About this exercise:
Repeat each entry. Keep every line exactly as it is.

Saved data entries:

• • • • •

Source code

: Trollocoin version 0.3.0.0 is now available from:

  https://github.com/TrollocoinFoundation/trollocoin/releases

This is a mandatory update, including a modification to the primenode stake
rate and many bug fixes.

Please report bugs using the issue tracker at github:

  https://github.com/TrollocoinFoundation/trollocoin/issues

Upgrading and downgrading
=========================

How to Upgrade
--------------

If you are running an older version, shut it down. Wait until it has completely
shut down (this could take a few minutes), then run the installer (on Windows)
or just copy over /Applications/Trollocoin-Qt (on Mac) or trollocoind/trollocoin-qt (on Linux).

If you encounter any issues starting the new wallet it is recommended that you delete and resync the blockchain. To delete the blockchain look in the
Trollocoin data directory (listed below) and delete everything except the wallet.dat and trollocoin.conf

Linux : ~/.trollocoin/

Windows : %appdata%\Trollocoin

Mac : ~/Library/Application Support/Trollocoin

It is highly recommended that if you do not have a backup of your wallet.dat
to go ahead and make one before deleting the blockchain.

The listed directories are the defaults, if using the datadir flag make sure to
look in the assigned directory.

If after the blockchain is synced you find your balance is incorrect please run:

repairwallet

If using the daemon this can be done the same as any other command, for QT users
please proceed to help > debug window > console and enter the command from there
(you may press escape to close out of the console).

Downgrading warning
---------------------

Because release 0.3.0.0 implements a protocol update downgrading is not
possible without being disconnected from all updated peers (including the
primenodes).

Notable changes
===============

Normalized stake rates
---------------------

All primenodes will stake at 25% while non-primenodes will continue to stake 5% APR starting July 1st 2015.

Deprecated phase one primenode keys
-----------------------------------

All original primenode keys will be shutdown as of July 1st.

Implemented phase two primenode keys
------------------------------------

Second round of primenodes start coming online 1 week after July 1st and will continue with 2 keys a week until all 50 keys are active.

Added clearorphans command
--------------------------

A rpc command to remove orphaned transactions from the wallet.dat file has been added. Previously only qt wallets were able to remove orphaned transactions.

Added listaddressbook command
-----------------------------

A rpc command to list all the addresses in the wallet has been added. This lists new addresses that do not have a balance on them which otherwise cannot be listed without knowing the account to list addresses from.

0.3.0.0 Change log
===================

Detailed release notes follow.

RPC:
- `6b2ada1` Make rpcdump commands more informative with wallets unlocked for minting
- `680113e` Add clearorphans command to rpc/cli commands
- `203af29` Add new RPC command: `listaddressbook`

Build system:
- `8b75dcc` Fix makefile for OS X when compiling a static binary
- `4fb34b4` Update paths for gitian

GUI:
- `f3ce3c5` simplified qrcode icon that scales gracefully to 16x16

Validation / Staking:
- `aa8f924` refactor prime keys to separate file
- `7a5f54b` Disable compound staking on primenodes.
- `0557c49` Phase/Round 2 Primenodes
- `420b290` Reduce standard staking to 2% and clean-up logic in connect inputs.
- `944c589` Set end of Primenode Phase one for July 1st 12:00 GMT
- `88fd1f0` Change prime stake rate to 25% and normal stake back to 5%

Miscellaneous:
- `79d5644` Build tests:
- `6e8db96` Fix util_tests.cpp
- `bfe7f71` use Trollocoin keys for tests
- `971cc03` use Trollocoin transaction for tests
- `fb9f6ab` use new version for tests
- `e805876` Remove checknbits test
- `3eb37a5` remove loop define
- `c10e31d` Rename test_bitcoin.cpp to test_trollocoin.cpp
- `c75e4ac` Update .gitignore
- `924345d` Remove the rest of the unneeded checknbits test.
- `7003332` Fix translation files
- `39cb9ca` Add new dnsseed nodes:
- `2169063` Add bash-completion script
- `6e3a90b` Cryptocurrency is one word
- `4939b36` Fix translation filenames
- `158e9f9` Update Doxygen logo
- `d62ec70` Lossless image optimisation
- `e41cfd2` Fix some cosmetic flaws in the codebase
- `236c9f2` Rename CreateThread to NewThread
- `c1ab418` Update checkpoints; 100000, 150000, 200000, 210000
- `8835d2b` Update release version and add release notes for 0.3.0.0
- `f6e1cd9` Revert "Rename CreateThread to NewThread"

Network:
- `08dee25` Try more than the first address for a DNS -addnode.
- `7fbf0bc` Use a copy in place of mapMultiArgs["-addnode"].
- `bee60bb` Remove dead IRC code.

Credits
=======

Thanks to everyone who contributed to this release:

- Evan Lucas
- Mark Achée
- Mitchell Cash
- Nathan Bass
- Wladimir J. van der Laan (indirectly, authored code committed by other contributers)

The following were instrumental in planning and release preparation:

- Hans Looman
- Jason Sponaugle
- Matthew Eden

• • • • •

Answer below:
Source code

: Trollocoin version 0.3.0.0 is now available from:

  https://github.com/TrollocoinFoundation/trollocoin/releases

This is a mandatory update, including a modification to the primenode stake
rate and many bug fixes.

Please report bugs using the issue tracker at github:

  https://github.com/TrollocoinFoundation/trollocoin/issues

Upgrading and downgrading
=========================

How to Upgrade
--------------

If you are running an older version, shut it down. Wait until it has completely
shut down (this could take a few minutes), then run the installer (on Windows)
or just copy over /Applications/Trollocoin-Qt (on Mac) or trollocoind/trollocoin-qt (on Linux).

If you encounter any issues starting the new wallet it is recommended that you delete and resync the blockchain. To delete the blockchain look in the
Trollocoin data directory (listed below) and delete everything except the wallet.dat and trollocoin.conf

Linux : ~/.trollocoin/

Windows : %appdata%\Trollocoin

Mac : ~/Library/Application Support/Trollocoin

It is highly recommended that if you do not have a backup of your wallet.dat
to go ahead and make one before deleting the blockchain.

The listed directories are the defaults, if using the datadir flag make sure to
look in the assigned directory.

If after the blockchain is synced you find your balance is incorrect please run:

repairwallet

If using the daemon this can be done the same as any other command, for QT users
please proceed to help > debug window > console and enter the command from there
(you may press escape to close out of the console).

Downgrading warning
---------------------

Because release 0.3.0.0 implements a protocol update downgrading is not
possible without being disconnected from all updated peers (including the
primenodes).

Notable changes
===============

Normalized stake rates
---------------------

All primenodes will stake at 25% while non-primenodes will continue to stake 5% APR starting July 1st 2015.

Deprecated phase one primenode keys
-----------------------------------

All original primenode keys will be shutdown as of July 1st.

Implemented phase two primenode keys
------------------------------------

Second round of primenodes start coming online 1 week after July 1st and will continue with 2 keys a week until all 50 keys are active.

Added clearorphans command
--------------------------

A rpc command to remove orphaned transactions from the wallet.dat file has been added. Previously only qt wallets were able to remove orphaned transactions.

Added listaddressbook command
-----------------------------

A rpc command to list all the addresses in the wallet has been added. This lists new addresses that do not have a balance on them which otherwise cannot be listed without knowing the account to list addresses from.

0.3.0.0 Change log
===================

Detailed release notes follow.

RPC:
- `6b2ada1` Make rpcdump commands more informative with wallets unlocked for minting
- `680113e` Add clearorphans command to rpc/cli commands
- `203af29` Add new RPC command: `listaddressbook`

Build system:
- `8b75dcc` Fix makefile for OS X when compiling a static binary
- `4fb34b4` Update paths for gitian

GUI:
- `f3ce3c5` simplified qrcode icon that scales gracefully to 16x16

Validation / Staking:
- `aa8f924` refactor prime keys to separate file
- `7a5f54b` Disable compound staking on primenodes.
- `0557c49` Phase/Round 2 Primenodes
- `420b290` Reduce standard staking to 2% and clean-up logic in connect inputs.
- `944c589` Set end of Primenode Phase one for July 1st 12:00 GMT
- `88fd1f0` Change prime stake rate to 25% and normal stake back to 5%

Miscellaneous:
- `79d5644` Build tests:
- `6e8db96` Fix util_tests.cpp
- `bfe7f71` use Trollocoin keys for tests
- `971cc03` use Trollocoin transaction for tests
- `fb9f6ab` use new version for tests
- `e805876` Remove checknbits test
- `3eb37a5` remove loop define
- `c10e31d` Rename test_bitcoin.cpp to test_trollocoin.cpp
- `c75e4ac` Update .gitignore
- `924345d` Remove the rest of the unneeded checknbits test.
- `7003332` Fix translation files
- `39cb9ca` Add new dnsseed nodes:
- `2169063` Add bash-completion script
- `6e3a90b` Cryptocurrency is one word
- `4939b36` Fix translation filenames
- `158e9f9` Update Doxygen logo
- `d62ec70` Lossless image optimisation
- `e41cfd2` Fix some cosmetic flaws in the codebase
- `236c9f2` Rename CreateThread to NewThread
- `c1ab418` Update checkpoints; 100000, 150000, 200000, 210000
- `8835d2b` Update release version and add release notes for 0.3.0.0
- `f6e1cd9` Revert "Rename CreateThread to NewThread"

Network:
- `08dee25` Try more than the first address for a DNS -addnode.
- `7fbf0bc` Use a copy in place of mapMultiArgs["-addnode"].
- `bee60bb` Remove dead IRC code.

Credits
=======

Thanks to everyone who contributed to this release:

- Evan Lucas
- Mark Achée
- Mitchell Cash
- Nathan Bass
- Wladimir J. van der Laan (indirectly, authored code committed by other contributers)

The following were instrumental in planning and release preparation:

- Hans Looman
- Jason Sponaugle
- Matthew Eden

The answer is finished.